There And Back Again: A Honeycomb Tracing Story
In our previous post about Honeycomb Tracing, we used tracing to better understand Honeycomb’s own query path. When doing this kind of investigation, you typically have to go back and forth, zooming out and back in again, between your analytics tool and your tracing tool, often losing context in the process.
To avoid this annoying and time-consuming context-switch, use Honeycomb to do everything you need! For example, here’s how I diagnosed a single slow query:
95 seconds is a long time! Why was this query so slow? To find out, I’ll click on the trace ID and dig into the waterfall.
Most of the work is being done by the
retriever service, and in this case the query is distributed across six hosts. To help distinguish them, I’ll tell the UI to color based on the default
Rolling up the major spans, I get a pretty clear breakdown of where the time went:
Here we can see that the top-level
Fetch took 95.152s, which includes
FetchPartialPhaseOne for all of the underlying hosts. One of these took 95.144s, so that’s obviously the bottleneck, and, oddly, took a full 40 seconds longer than the next slowest host, for what should be an evenly distributed workload. So I’ll open up that span and take a look inside.
Most of the interior spans are
processSegment, each of which corresponds to loading about a million records from storage. They’re pretty quick (there are dozens in the 300-700ms range), until suddenly they aren’t.
Why does segment processing increase from ~600ms to ~15s?

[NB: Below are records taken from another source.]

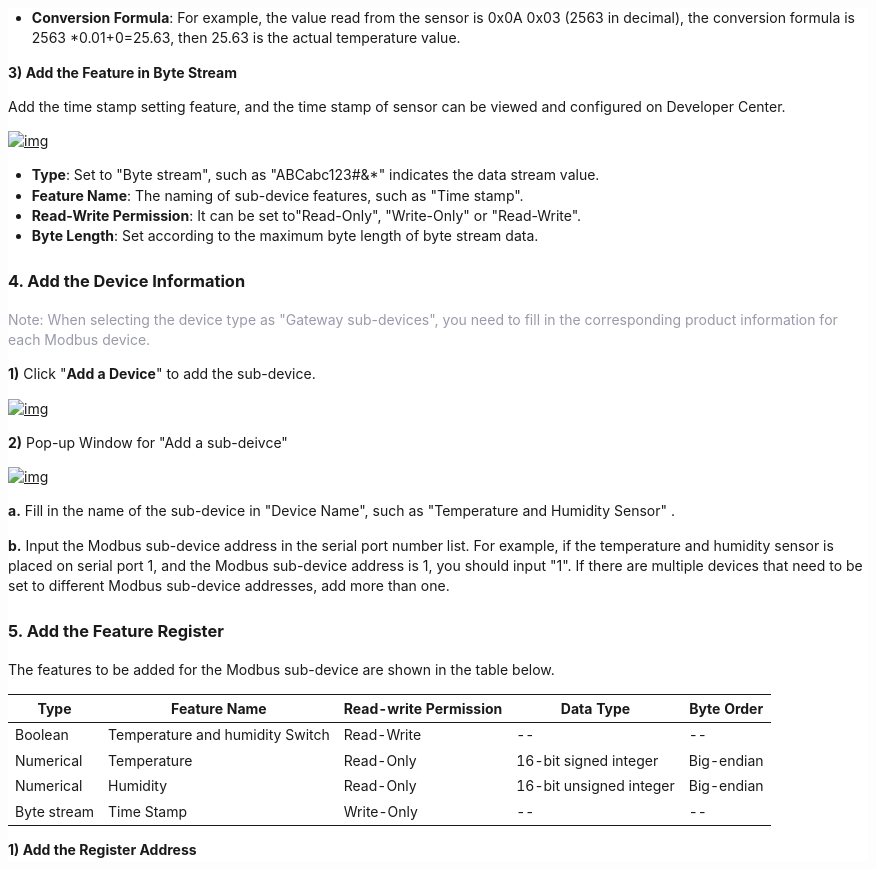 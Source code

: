 * __Conversion Formula__: For example, the value read from the sensor is 0x0A 0x03 (2563 in decimal), the conversion formula is 2563 *0.01+0=25.63, then 25.63 is the actual temperature value.

__3) Add the Feature in Byte Stream__

Add the time stamp setting feature, and the time stamp of sensor can be viewed and configured on Developer Center. 

<a data-fancybox title="img" href="/en/deviceDevelop/cellular/QuecOpen/resource/DTU_Modbus/Example-09.png">![img](/en/deviceDevelop/cellular/QuecOpen/resource/DTU_Modbus/Example-09.png)</a>


* __Type__: Set to "Byte stream", such as "ABCabc123#&*" indicates the data stream value.
* __Feature Name__: The naming of sub-device features, such as "Time stamp".
* __Read-Write Permission__: It can be set to"Read-Only", "Write-Only" or "Read-Write".
* __Byte Length__: Set according to the maximum byte length of byte stream data.


###  4. Add the Device Information

<font color=#999AAA >Note: When selecting the device type as "Gateway sub-devices", you need to fill in the corresponding product information for each Modbus device.</font>

__1)__ Click  "__Add a Device__"  to add the sub-device.

<a data-fancybox title="img" href="/en/deviceDevelop/cellular/QuecOpen/resource/DTU_Modbus/Example-10.png">![img](/en/deviceDevelop/cellular/QuecOpen/resource/DTU_Modbus/Example-10.png)</a>


__2)__ Pop-up Window for "Add a sub-deivce"

<a data-fancybox title="img" href="/en/deviceDevelop/cellular/QuecOpen/resource/DTU_Modbus/Example-11.png">![img](/en/deviceDevelop/cellular/QuecOpen/resource/DTU_Modbus/Example-11.png)</a>


__a.__ Fill in the name of the sub-device in "Device Name", such as "Temperature and Humidity Sensor" .

__b.__  Input the Modbus sub-device address in the serial port number list. For example, if the temperature and humidity sensor is placed on serial port 1, and the Modbus sub-device address is 1,  you should input "1". If there are multiple devices that need to be set to different Modbus sub-device addresses, add more than one.


### __5. Add the Feature Register__

The features to be added for the Modbus sub-device are shown in the table below.

| Type        | Feature Name                    | Read-write Permission | Data Type               | Byte Order |
| ----------- | ------------------------------- | --------------------- | ----------------------- | ---------- |
| Boolean     | Temperature and humidity Switch | Read-Write            | --                      | --         |
| Numerical   | Temperature                     | Read-Only             | 16-bit signed integer   | Big-endian |
| Numerical   | Humidity                        | Read-Only             | 16-bit unsigned integer | Big-endian |
| Byte stream | Time Stamp                      | Write-Only            | --                      | --         |

__1) Add the Register Address__
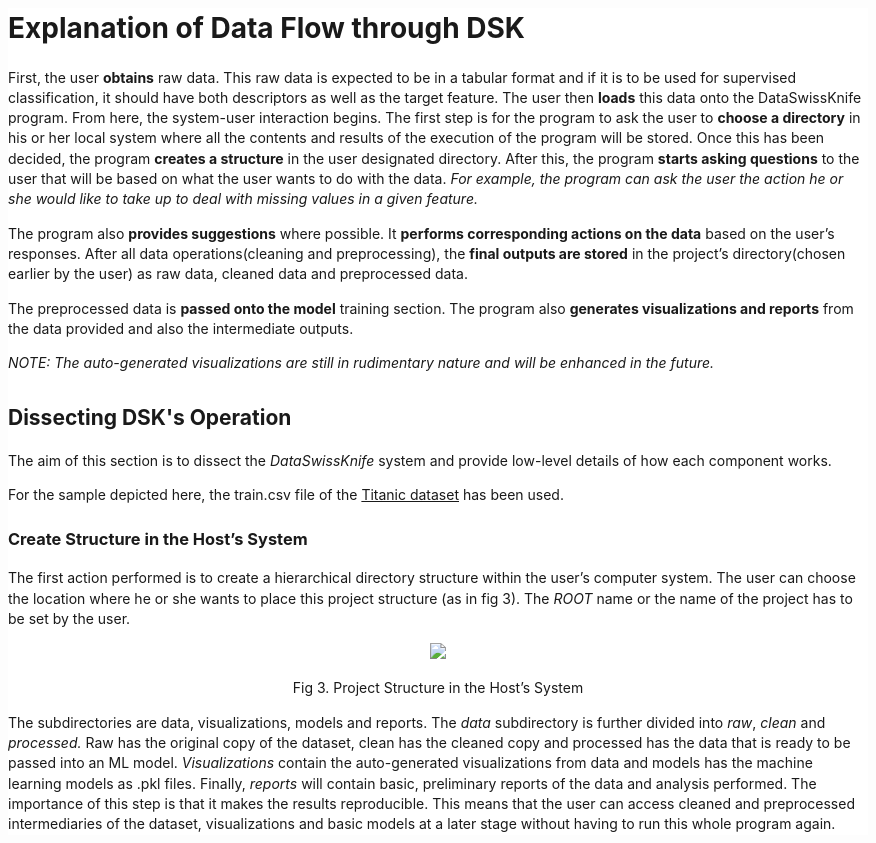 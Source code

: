 # Explanation of Data Flow through DSK

First, the user **obtains** raw data. This raw data is expected to be in a tabular format and if it is to be used for supervised classification, it should have both descriptors as well as the target feature. The user then **loads** this data onto the DataSwissKnife program. From here, the system-user interaction begins. The first step is for the program to ask the user to **choose a directory** in his or her local system where all the contents and results of the execution of the program will be stored. Once this has been decided, the program **creates a structure** in the user designated directory. After this, the program **starts asking questions** to the user that will be based on what the user wants to do with the data. *For example, the program can ask the user the action he or she would like to take up to deal with missing values in a given feature.*

The program also **provides suggestions** where possible. It **performs corresponding actions on the data** based on the user’s responses. After all data operations(cleaning and preprocessing), the **final outputs are stored** in the project’s directory(chosen earlier by the user) as raw data, cleaned data and preprocessed data. 

The preprocessed data is **passed onto the model** training section. The program also **generates visualizations and reports** from the data provided and also the intermediate outputs.

*NOTE: The auto-generated visualizations are still in rudimentary nature and will be enhanced in the future.*

## Dissecting DSK's Operation

The aim of this section is to dissect the *DataSwissKnife* system and provide low-level details of how each component works. 

For the sample depicted here, the train.csv file of the [Titanic dataset](https://www.kaggle.com/c/titanic/data) has been used.

### Create Structure in the Host’s System
The first action performed is to create a hierarchical directory structure within the user’s computer system. The user can choose the location where he or she wants to place this project structure (as in fig 3). The *ROOT* name or the name of the project has to be set by the user. 

<p align="center"> 
   <img src="https://lh3.googleusercontent.com/UE3-UcERE1-DHq37bS3kJmHsWtAtXbzWF4WNIX3XoFxOXrFwS0FJau_R-KgX9mnTt09iVHlQrm4W7q_AHfrw9me2oAnRvxon9QXMCoFnRlBE2NrCr2ZJ8zfkHgN7e-7HigQ6YCf_">
</p>

<p align="center"> 
    Fig 3. Project Structure in the Host’s System
</p>

The subdirectories are data, visualizations, models and reports. The *data* subdirectory is further divided into *raw*, *clean* and *processed.* Raw has the original copy of the dataset, clean has the cleaned copy and processed has the data that is ready to be passed into an ML model. 
*Visualizations* contain the auto-generated visualizations from data and models has the machine learning models as .pkl files. Finally, *reports* will contain basic, preliminary reports of the data and analysis performed.
The importance of this step is that it makes the results reproducible. This means that the user can access cleaned and preprocessed intermediaries of the dataset, visualizations and basic models at a later stage without having to run this whole program again. 
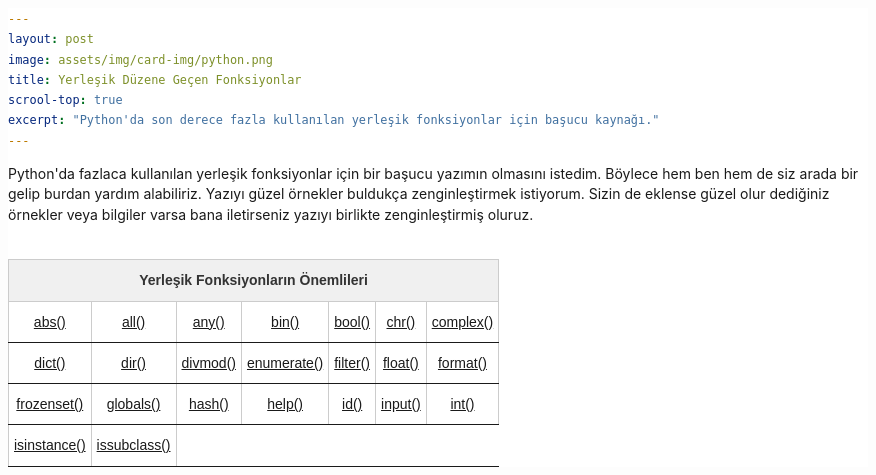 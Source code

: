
 ```yaml
---
layout: post
image: assets/img/card-img/python.png
title: Yerleşik Düzene Geçen Fonksiyonlar
scrool-top: true
excerpt: "Python'da son derece fazla kullanılan yerleşik fonksiyonlar için başucu kaynağı."
---
```


Python'da fazlaca kullanılan yerleşik fonksiyonlar için bir başucu yazımın olmasını istedim. Böylece hem ben hem de siz arada bir gelip burdan yardım alabiliriz. Yazıyı güzel örnekler buldukça zenginleştirmek istiyorum. Sizin de eklense güzel olur dediğiniz örnekler veya bilgiler varsa bana iletirseniz yazıyı birlikte zenginleştirmiş oluruz.<br><br>


<div class="table-responsive"> 
    <style type="text/css">
    .tg  {border-collapse:collapse;border-color:#ccc;border-spacing:0;}
    .tg td{background-color:#fff;border-color:#ccc;border-style:solid;border-width:1px;color:#333;
    font-family:Arial, sans-serif;font-size:14px;overflow:hidden;padding:10px 5px;word-break:normal;}
    .tg th{background-color:#f0f0f0;border-color:#ccc;border-style:solid;border-width:1px;color:#333;
    font-family:Arial, sans-serif;font-size:14px;font-weight:normal;overflow:hidden;padding:10px 5px;word-break:normal;}
    .tg .tg-c3ow{border-color:inherit;text-align:center;vertical-align:top}
    .tg .tg-amwm{font-weight:bold;text-align:center;vertical-align:top}
    </style>
    <table class="tg table">
    <thead>
    <tr>
        <th class="tg-amwm" colspan="7">Yerleşik Fonksiyonların Önemlileri</th>
    </tr>
    </thead>
    <tbody>
    <tr>
        <td class="tg-c3ow"><a href="#abs">abs()</a></td>
        <td class="tg-c3ow"><a href="#all">all()</a></td>
        <td class="tg-c3ow"><a href="#any">any()</a></td>
        <td class="tg-c3ow"><a href="#bin">bin()</a></td>
        <td class="tg-c3ow"><a href="#bool">bool()</a></td>
        <td class="tg-c3ow"><a href="#chr">chr()</a></td>
        <td class="tg-c3ow"><span style="font-weight:400;font-style:normal"><a href="#complex">complex()</a></span></td>
    </tr>
    <tr>
        <td class="tg-c3ow"><a href="#dict">dict()</a></td>
        <td class="tg-c3ow"><a href="#dir">dir()</a></td>
        <td class="tg-c3ow"><a href="#divmod">divmod()</a></td>
        <td class="tg-c3ow"><a href="#enumerate">enumerate()</a></td>
        <td class="tg-c3ow"><a href="#filter">filter()</a></td>
        <td class="tg-c3ow"><a href="#float">float()</a></td>
        <td class="tg-c3ow"><a href="#format">format()</a></td>
    </tr>
    <tr>
        <td class="tg-c3ow"><a href="#frozenset">frozenset()</a></td>
        <td class="tg-c3ow"><a href="#globals">globals()</a></td>
        <td class="tg-c3ow"><a href="#hash">hash()</a></td>
        <td class="tg-c3ow"><a href="#help">help()</a></td>
        <td class="tg-c3ow"><a href="#id">id()</a></td>
        <td class="tg-c3ow"><a href="#input">input()</a></td>
        <td class="tg-c3ow"><a href="#int">int()</a></td>
    </tr>
    <tr>
        <td class="tg-c3ow"><a href="#isinstance">isinstance()</a></td>
        <td class="tg-c3ow"><a href="#issubclass">issubclass()</a></td> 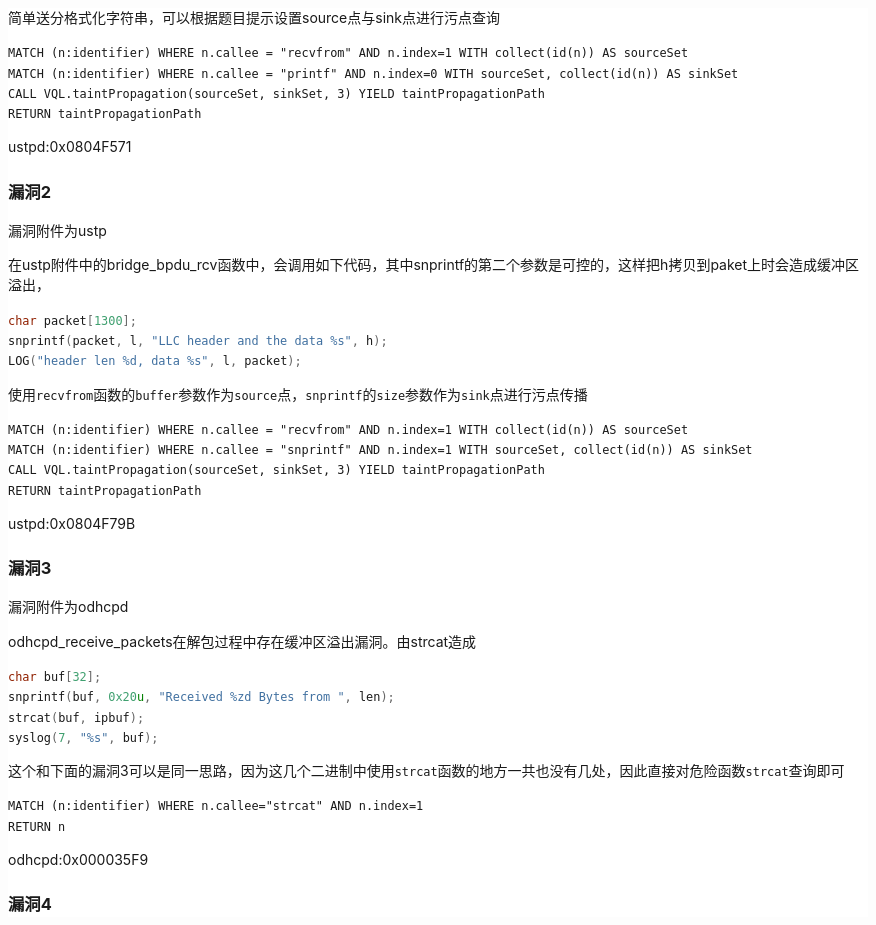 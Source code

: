 简单送分格式化字符串，可以根据题目提示设置source点与sink点进行污点查询

```cypher
MATCH (n:identifier) WHERE n.callee = "recvfrom" AND n.index=1 WITH collect(id(n)) AS sourceSet
MATCH (n:identifier) WHERE n.callee = "printf" AND n.index=0 WITH sourceSet, collect(id(n)) AS sinkSet 
CALL VQL.taintPropagation(sourceSet, sinkSet, 3) YIELD taintPropagationPath
RETURN taintPropagationPath
```

ustpd:0x0804F571

### 漏洞2

漏洞附件为ustp

在ustp附件中的bridge_bpdu_rcv函数中，会调用如下代码，其中snprintf的第二个参数是可控的，这样把h拷贝到paket上时会造成缓冲区溢出，

```c
char packet[1300];
snprintf(packet, l, "LLC header and the data %s", h);
LOG("header len %d, data %s", l, packet);
```

使用`recvfrom`函数的`buffer`参数作为`source`点，`snprintf`的`size`参数作为`sink`点进行污点传播

```cypher
MATCH (n:identifier) WHERE n.callee = "recvfrom" AND n.index=1 WITH collect(id(n)) AS sourceSet 
MATCH (n:identifier) WHERE n.callee = "snprintf" AND n.index=1 WITH sourceSet, collect(id(n)) AS sinkSet 
CALL VQL.taintPropagation(sourceSet, sinkSet, 3) YIELD taintPropagationPath 
RETURN taintPropagationPath
```

ustpd:0x0804F79B

### 漏洞3

漏洞附件为odhcpd

odhcpd_receive_packets在解包过程中存在缓冲区溢出漏洞。由strcat造成

```c
char buf[32];
snprintf(buf, 0x20u, "Received %zd Bytes from ", len);
strcat(buf, ipbuf);
syslog(7, "%s", buf);
```

这个和下面的漏洞3可以是同一思路，因为这几个二进制中使用`strcat`函数的地方一共也没有几处，因此直接对危险函数`strcat`查询即可

```cypher
MATCH (n:identifier) WHERE n.callee="strcat" AND n.index=1
RETURN n
```

odhcpd:0x000035F9

### 漏洞4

To find out, I can click on the spans to take a look at their metadata. Here we see the value of adding extra fields to your spans; that
cold: true field means this segment has rolled to Secondary Storage, which isn’t expected to be as fast. This query took a long time because it went far beyond the dataset’s Fast Query window.
While I’m here, I can check to see if the host in question was facing memory pressure. A
mem_alloc of about 166MB means we’re not using much RAM, so that’s not an issue here.
But that doesn’t explain why this host in particular took so much longer than the others. To figure that out, I’ll return to Honeycomb’s normal aggregate view and start asking questions about this trace in particular.
It doesn’t take long to find a smoking gun. Each host processed exactly 77 segments, but the number on Secondary Storage varies. In the case of the slow host, there are 8 more than the next highest. Given how long they take to read, this explains the 40 second discrepancy.
So now I have a clear answer for why my query took 95 seconds, despite only reading a mere half billion records. First, the query’s time range ran into Secondary Storage, and second, we have some inconsistency in how we age data out to secondary. I’ve learned all of this from a single tool and a single dataset. No need to switch back and forth!